To test the two hypotheses of wing pattern evolution (figure 1), we used gene tree estimates from eight nuclear loci (see Gene tree sources below) combined with coalescent simulations of gene trees to evaluate support for a variety of models of population structure. We compared the observed value of two statistics (see Model evaluation below), to distributions of these statistics based on simulated gene trees. Correspondence between observed and simulated values of the test statistics were used as measures of support for or against a particular model of evolution.

Gene tree sources

We included gene tree estimates for eight nuclear loci from previous studies [4, 16, 18]: four protein-coding loci (elongation factor 1 alpha (EF1α), wingless (wg), kettin, and lactate dehydrogenase (Ldh)) and four anonymous loci (Anon6, Anon10, Anon15, and Anon17) (GenBank accession numbers available in Additional File 1). We used the consensus of Bayesian MCMC searches for each locus (Additional Files 2 and 3) for calculating observed values of test statistics.

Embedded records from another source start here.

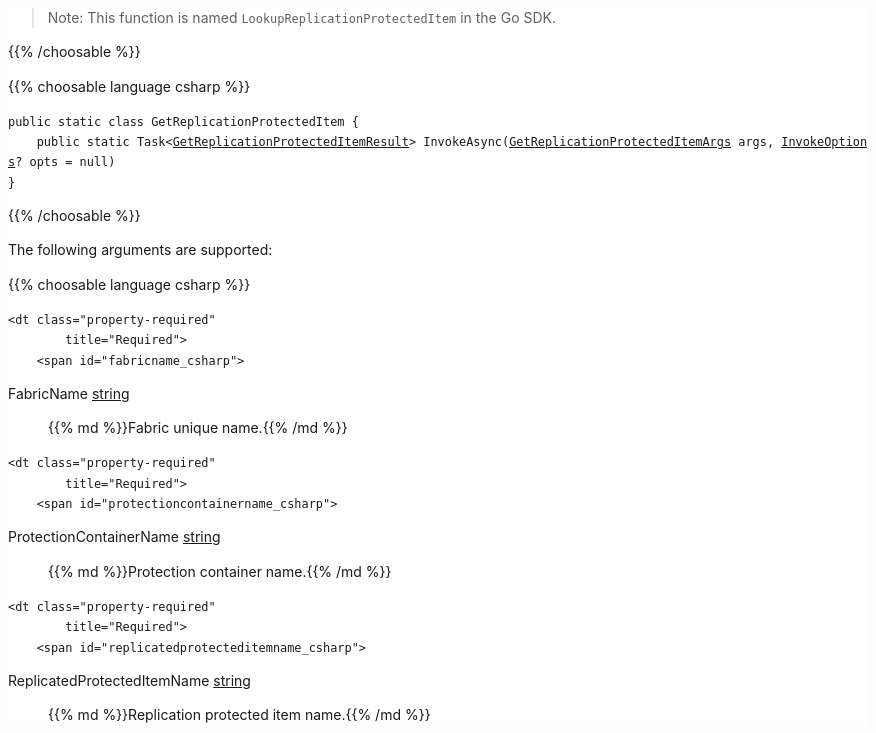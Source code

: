 > Note: This function is named `LookupReplicationProtectedItem` in the Go SDK.

{{% /choosable %}}


{{% choosable language csharp %}}
<div class="highlight"><pre class="chroma"><code class="language-csharp" data-lang="csharp"><span class="k">public static class </span><span class="nx">GetReplicationProtectedItem </span><span class="p">{</span><span class="k">
    public static </span>Task&lt;<span class="nx"><a href="/docs/reference/pkg/dotnet/Pulumi.AzureNextGen/Pulumi.AzureNextGen.Recoveryservices.GetReplicationProtectedItemResult.html">GetReplicationProtectedItemResult</a></span>> <span class="p">InvokeAsync(</span><span class="nx"><a href="/docs/reference/pkg/dotnet/Pulumi.AzureNextGen/Pulumi.AzureNextGen.Recoveryservices.GetReplicationProtectedItemArgs.html">GetReplicationProtectedItemArgs</a></span><span class="p"> </span><span class="nx">args<span class="p">, </span><span class="nx"><a href="/docs/reference/pkg/dotnet/Pulumi/Pulumi.InvokeOptions.html">InvokeOptions</a></span><span class="p">? </span><span class="nx">opts = null<span class="p">)</span><span class="p">
}</span></code></pre></div>
{{% /choosable %}}



The following arguments are supported:



{{% choosable language csharp %}}
<dl class="resources-properties">

    <dt class="property-required"
            title="Required">
        <span id="fabricname_csharp">
<a href="#fabricname_csharp" style="color: inherit; text-decoration: inherit;">Fabric<wbr>Name</a>
</span> 
        <span class="property-indicator"></span>
        <span class="property-type"><a href="https://docs.microsoft.com/en-us/dotnet/csharp/language-reference/builtin-types/built-in-types">string</a></span>
    </dt>
    <dd>{{% md %}}Fabric unique name.{{% /md %}}</dd>

    <dt class="property-required"
            title="Required">
        <span id="protectioncontainername_csharp">
<a href="#protectioncontainername_csharp" style="color: inherit; text-decoration: inherit;">Protection<wbr>Container<wbr>Name</a>
</span> 
        <span class="property-indicator"></span>
        <span class="property-type"><a href="https://docs.microsoft.com/en-us/dotnet/csharp/language-reference/builtin-types/built-in-types">string</a></span>
    </dt>
    <dd>{{% md %}}Protection container name.{{% /md %}}</dd>

    <dt class="property-required"
            title="Required">
        <span id="replicatedprotecteditemname_csharp">
<a href="#replicatedprotecteditemname_csharp" style="color: inherit; text-decoration: inherit;">Replicated<wbr>Protected<wbr>Item<wbr>Name</a>
</span> 
        <span class="property-indicator"></span>
        <span class="property-type"><a href="https://docs.microsoft.com/en-us/dotnet/csharp/language-reference/builtin-types/built-in-types">string</a></span>
    </dt>
    <dd>{{% md %}}Replication protected item name.{{% /md %}}</dd>
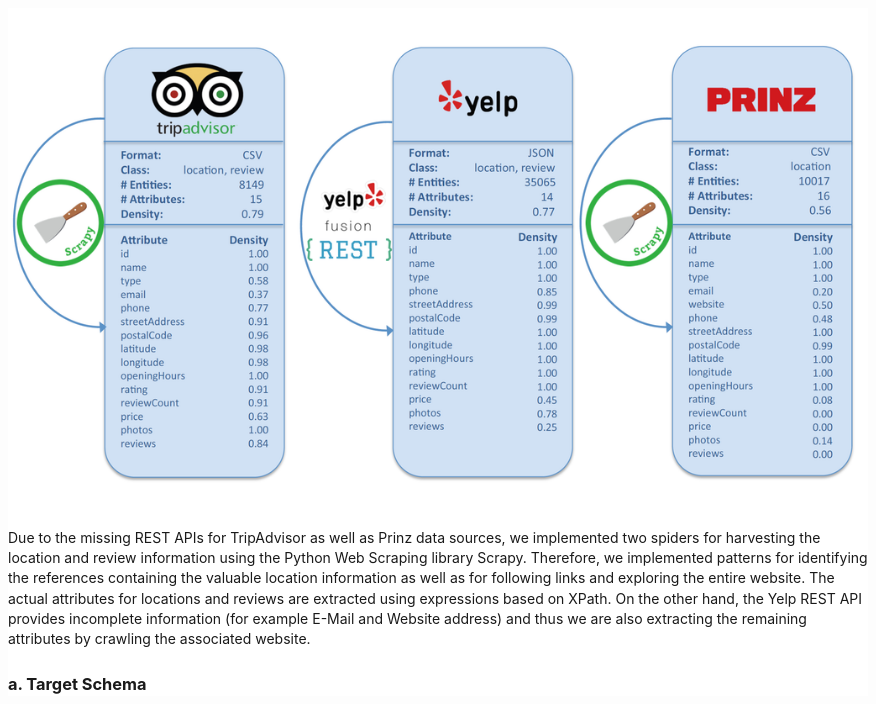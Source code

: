 ![alt tag](https://raw.githubusercontent.com/kristiankolthoff/BerLocIn/master/src/main/resources/images/datasets.PNG)

Due to the missing REST APIs for TripAdvisor as well as Prinz data sources, we implemented two spiders for
harvesting the location and review information using the Python Web Scraping library Scrapy. Therefore, we 
implemented patterns for identifying the references containing the valuable location information as well as for
following links and exploring the entire website. The actual attributes for locations and reviews are extracted 
using expressions based on XPath. On the other hand, the Yelp REST API provides incomplete information (for example
E-Mail and Website address) and thus we are also extracting the remaining attributes by crawling the associated website.

### a. Target Schema
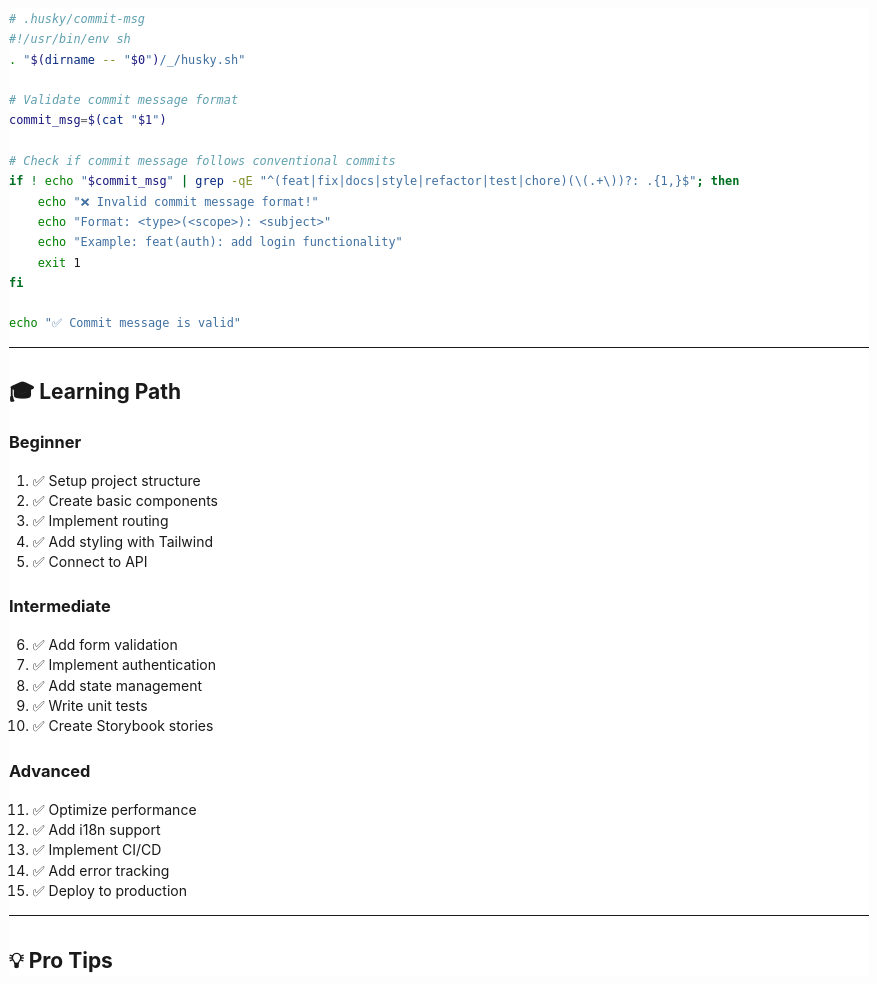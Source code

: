 
```bash
# .husky/commit-msg
#!/usr/bin/env sh
. "$(dirname -- "$0")/_/husky.sh"

# Validate commit message format
commit_msg=$(cat "$1")

# Check if commit message follows conventional commits
if ! echo "$commit_msg" | grep -qE "^(feat|fix|docs|style|refactor|test|chore)(\(.+\))?: .{1,}$"; then
    echo "❌ Invalid commit message format!"
    echo "Format: <type>(<scope>): <subject>"
    echo "Example: feat(auth): add login functionality"
    exit 1
fi

echo "✅ Commit message is valid"
```

---

## 🎓 Learning Path

### Beginner

1. ✅ Setup project structure
2. ✅ Create basic components
3. ✅ Implement routing
4. ✅ Add styling with Tailwind
5. ✅ Connect to API

### Intermediate

6. ✅ Add form validation
7. ✅ Implement authentication
8. ✅ Add state management
9. ✅ Write unit tests
10. ✅ Create Storybook stories

### Advanced

11. ✅ Optimize performance
12. ✅ Add i18n support
13. ✅ Implement CI/CD
14. ✅ Add error tracking
15. ✅ Deploy to production

---

## 💡 Pro Tips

For simulated gene trees, we used coalescent simulations performed in the software package MS [19]. For each simulation replicate, we simulated eight gene trees, with one tree each corresponding to the sampling effort represented by the observed gene trees. That is, for each of eight nuclear loci, we simulated a gene tree with the same number of individuals sampled from each of the six lineages included in this study (table 1).

Table 1 Sampling of North American Limenitis

Models of Limenitisevolution

We evaluated 15 models of population structure, twelve models corresponding to the hypothesis that the two mimetic lineages, L. astyanax and L. arizonensis, are monophyletic ('MM' models, figure 1b), and three models corresponding to the reversion hypothesis, in which the mimetic L. a. astyanax is most closely related to the non-mimetic L. a. arthemis ('R' models, figure 1a). For each model being tested, we used parameter estimates from previous analyses and mitochondrial DNA divergences (table 2) (Additional File 2). The MM models included three divergence time estimates for the split of L. a. arthemis from the lineage leading to L. a. astyanax and L. a. arizonensis, each of which included two divergence time estimates of L. a. astyanax and L. a. arizonensis. These six models were each evaluated under two estimated migration rates, based on previously published analyses [16]. 'Moderate' migration models used the maximum likelihood estimates of population migration rates (measured in number of migrants per generation): 3.2 L. a. astyanax to L. a. arthemis and 0.14 L. a. arthemis to L. a. astyanax. 'High' migration models used the maximum of the 90% posterior density intervals: 17.71 L. a. astyanax to L. a. arthemis and 15.53 L. a. arthemis to L. a. astyanax. The three R models differed from one another only in their estimated divergence time between L. a. arthemis and L. a. astyanax. All 15 models had identical divergence time estimates for the three remaining North American Limenitis species (Additional Files 2 and 4), and all models included hybridization between L. a. arthemis and L. a. astyanax beginning 12,000 ybp, following the recession of the Laurentide ice sheet [20]. Additionally, the effective population size of each lineage was 2.5 million individuals, all lineages had two generations per year, and the ancestral lineage that gave rise to the three lineages of L. arthemis had an effective population size of 350,000, based on previous estimates [16].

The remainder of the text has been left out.